Serving Clovis, Portales and the Surrounding Communities

Courthouse renovations complete

After nine years and $29 million, the Curry County Courthouse renovations are complete.

The Curry County Commission and County Manager Lance Pyle introduced the space to the community Thursday at a ribbon cutting and open house.

"This was part of a long-term plan, which required a lot of patience and had its fair share of frustrations along the way," Pyle said in his opening statements.

Pyle then went on to discuss some of those frustrations, among them that the county was spending over $1 million a year to house detainees in Texas counties.

There were also major infrastructure issues with the detention center. An old fitness center turned into temporary housing for detainees until something could be done.

County offices, the courts and the district attorney's office ran out of space, Pyle said.

"We had to relocate offices of the district attorney and county offices to other locations to be able to address the needs and accommodate for the growth of the courts and sheriff," Pyle said.

First, Pyle said the county leased the top floor at the post office at 417 Gidding for over $100,000 a year for the district attorney's office.
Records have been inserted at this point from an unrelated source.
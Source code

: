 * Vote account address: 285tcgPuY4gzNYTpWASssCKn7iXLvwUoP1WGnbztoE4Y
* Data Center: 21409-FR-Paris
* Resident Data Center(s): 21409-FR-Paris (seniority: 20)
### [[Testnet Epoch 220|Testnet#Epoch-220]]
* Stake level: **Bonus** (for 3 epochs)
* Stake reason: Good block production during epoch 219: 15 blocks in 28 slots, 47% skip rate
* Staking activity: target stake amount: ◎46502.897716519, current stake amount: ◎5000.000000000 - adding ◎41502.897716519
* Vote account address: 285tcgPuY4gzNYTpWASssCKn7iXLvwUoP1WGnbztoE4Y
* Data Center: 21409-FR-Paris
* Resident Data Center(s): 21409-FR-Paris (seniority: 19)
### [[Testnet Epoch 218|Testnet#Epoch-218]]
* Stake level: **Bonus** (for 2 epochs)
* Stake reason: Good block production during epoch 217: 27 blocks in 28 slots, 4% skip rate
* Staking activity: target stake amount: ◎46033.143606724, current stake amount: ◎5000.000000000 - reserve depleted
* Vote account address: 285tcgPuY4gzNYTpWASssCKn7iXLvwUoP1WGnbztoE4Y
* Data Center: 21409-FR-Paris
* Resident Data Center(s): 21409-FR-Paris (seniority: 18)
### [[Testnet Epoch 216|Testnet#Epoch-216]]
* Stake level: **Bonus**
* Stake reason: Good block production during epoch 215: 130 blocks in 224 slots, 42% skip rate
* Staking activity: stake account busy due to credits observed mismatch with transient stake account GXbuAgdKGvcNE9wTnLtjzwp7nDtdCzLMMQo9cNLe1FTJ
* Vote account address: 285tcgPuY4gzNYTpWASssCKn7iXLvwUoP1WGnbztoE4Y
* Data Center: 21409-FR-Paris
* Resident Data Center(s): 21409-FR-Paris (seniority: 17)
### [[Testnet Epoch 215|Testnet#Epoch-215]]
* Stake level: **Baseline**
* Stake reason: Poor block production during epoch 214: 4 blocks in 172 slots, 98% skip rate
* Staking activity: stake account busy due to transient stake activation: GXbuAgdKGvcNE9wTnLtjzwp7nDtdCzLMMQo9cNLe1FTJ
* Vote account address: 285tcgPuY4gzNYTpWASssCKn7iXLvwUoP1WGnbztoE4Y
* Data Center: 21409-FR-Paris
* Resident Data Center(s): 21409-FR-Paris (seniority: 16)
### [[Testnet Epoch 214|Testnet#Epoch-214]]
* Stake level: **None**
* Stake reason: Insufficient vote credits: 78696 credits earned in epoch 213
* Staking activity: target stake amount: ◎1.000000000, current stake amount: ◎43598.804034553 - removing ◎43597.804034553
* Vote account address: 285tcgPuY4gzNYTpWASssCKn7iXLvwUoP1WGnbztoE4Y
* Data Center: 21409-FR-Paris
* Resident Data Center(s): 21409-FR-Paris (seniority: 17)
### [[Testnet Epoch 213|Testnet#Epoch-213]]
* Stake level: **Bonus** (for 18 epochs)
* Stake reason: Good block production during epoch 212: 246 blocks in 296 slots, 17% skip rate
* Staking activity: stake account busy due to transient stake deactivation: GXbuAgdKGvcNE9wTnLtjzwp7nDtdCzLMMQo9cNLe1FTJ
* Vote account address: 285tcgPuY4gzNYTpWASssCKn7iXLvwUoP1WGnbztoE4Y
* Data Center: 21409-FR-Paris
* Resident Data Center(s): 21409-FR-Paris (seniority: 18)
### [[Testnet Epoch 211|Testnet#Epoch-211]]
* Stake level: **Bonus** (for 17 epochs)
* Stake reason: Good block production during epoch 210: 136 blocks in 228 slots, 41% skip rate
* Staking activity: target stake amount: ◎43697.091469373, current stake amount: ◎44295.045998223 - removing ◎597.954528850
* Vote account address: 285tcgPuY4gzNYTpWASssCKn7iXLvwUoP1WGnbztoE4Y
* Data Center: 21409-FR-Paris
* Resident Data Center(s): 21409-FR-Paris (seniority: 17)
Then, the county borrowed the funds and bought the entire building and now leases space to the United States Postal Service.

The first funding the county received for expansion was in 2014. Pyle provided a list of each milestone and when it was completed:

• Renovated and constructed an addition onto 417 Gidding – county offices and commission chambers – completed August 2016

• Detention center addition and renovation – Completed August 2020

• Parking – purchased the properties and constructed a parking lot on Main Street between Eighth and Ninth streets – Completed August 2020

• Parking – purchased the property and constructed a parking lot at corner of Seventh and Mitchell streets – Completed March 2023

"This completes a nine-year plan and investment into our downtown and Curry County community of over $29 million and another $14 million (for a new magistrate court building) that will be complete late 2024 to early 2025," Pyle said. Those investments will bring the total to over $43 million.

Discussion for the county facility renovations began in earnest in 2008 after eight violent jail inmates cut a hole through the jail's roof and escaped. All of the escapees were eventually captured, but that incident and other jail escapes – involving 16 inmates between 2002 and 2013 – prompted public officials to seek renovations to the detention center and other county facilities.

Three times between 2010 and 2013, voters rejected county proposals to renovate the jail and courthouse.

Then in 2014, county commissioners increased sales taxes to help fund the renovations.

SDV Construction was the contractor for the project, and Paul Farless, the president and CEO explained what challenges his team had to face in the process.

"Remodels are historically difficult in and of themselves, but especially when the host building is as historic as this one, which was constructed in 1936," Farless said.

SDV Construction had to deal with low floor to floor heights that offered limited space, a huge chunk of concrete that was discovered in the basement, outdated plumbing and mechanical systems among other challenges.

Farless said he was proud to have finished the project at the time he had promised the commission at previous meetings.

"On July 5 of this year, we finished, and we finished on time," Farless said.

District Judge Donna Mowrer provided some historical background on the courthouse, and explained how that history will be implemented into the new addition.

"Eventually, we'll have all the photographs that the old courtrooms have on the walls and on the walls of those courtrooms are the photos of every judge from the Ninth Judicial District," Mowrer said. "These are the people that started this process and led us to where we are today."

Mowrer said the new addition will provide three jury-ready courtrooms and four hearing rooms for the five district judges and a domestic relations hearing officer.

Curry County Sheriff Mike Reeves and Commission Chairman Rob Thornton also expressed their gratitude to those who helped complete the project.

"We hope that it's very functional and it's usable for the next 50 years," Thornton said in closing.